Stored data –
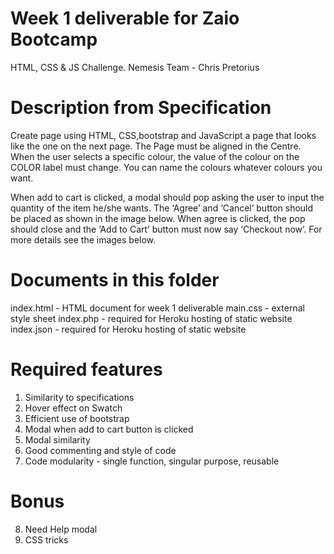# Week 1 deliverable for Zaio Bootcamp

HTML, CSS & JS Challenge.
Nemesis Team - Chris Pretorius

# Description from Specification
Create page using HTML, CSS,bootstrap and JavaScript a page that looks like the one on the next page. 
The Page must be aligned in the Centre. When the user selects a specific colour, the value of the colour 
on the COLOR label must change. You can name the colours whatever colours you want.

When add to cart is clicked, a modal should pop asking the user to input the quantity of the item he/she wants. 
The ‘Agree’ and ‘Cancel’ button should be placed as shown in the image below. When agree is clicked, 
the pop should close and the ‘Add to Cart’ button must now say ‘Checkout now’. For more details see the images below. 

# Documents in this folder
index.html - HTML document for week 1 deliverable
main.css - external style sheet
index.php - required for Heroku hosting of static website
index.json - required for Heroku hosting of static website

# Required features
1.	Similarity to specifications	
2.	Hover effect on Swatch
3.	Efficient use of bootstrap
4.	Modal when add to cart button is clicked	
5.	Modal similarity	
6.	Good commenting and style of code	
7.	Code modularity - single function, singular purpose, reusable

# Bonus
8. Need Help modal
9. CSS tricks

What is being asked –
The records above should be written out in full and unchanged, except that pictures are dropped.

Worked solution –
# Week 1 deliverable for Zaio Bootcamp

HTML, CSS & JS Challenge.
Nemesis Team - Chris Pretorius

# Description from Specification
Create page using HTML, CSS,bootstrap and JavaScript a page that looks like the one on the next page. 
The Page must be aligned in the Centre. When the user selects a specific colour, the value of the colour 
on the COLOR label must change. You can name the colours whatever colours you want.

When add to cart is clicked, a modal should pop asking the user to input the quantity of the item he/she wants. 
The ‘Agree’ and ‘Cancel’ button should be placed as shown in the image below. When agree is clicked, 
the pop should close and the ‘Add to Cart’ button must now say ‘Checkout now’. For more details see the images below. 

# Documents in this folder
index.html - HTML document for week 1 deliverable
main.css - external style sheet
index.php - required for Heroku hosting of static website
index.json - required for Heroku hosting of static website

# Required features
1.	Similarity to specifications	
2.	Hover effect on Swatch
3.	Efficient use of bootstrap
4.	Modal when add to cart button is clicked	
5.	Modal similarity	
6.	Good commenting and style of code	
7.	Code modularity - single function, singular purpose, reusable

# Bonus
8. Need Help modal
9. CSS tricks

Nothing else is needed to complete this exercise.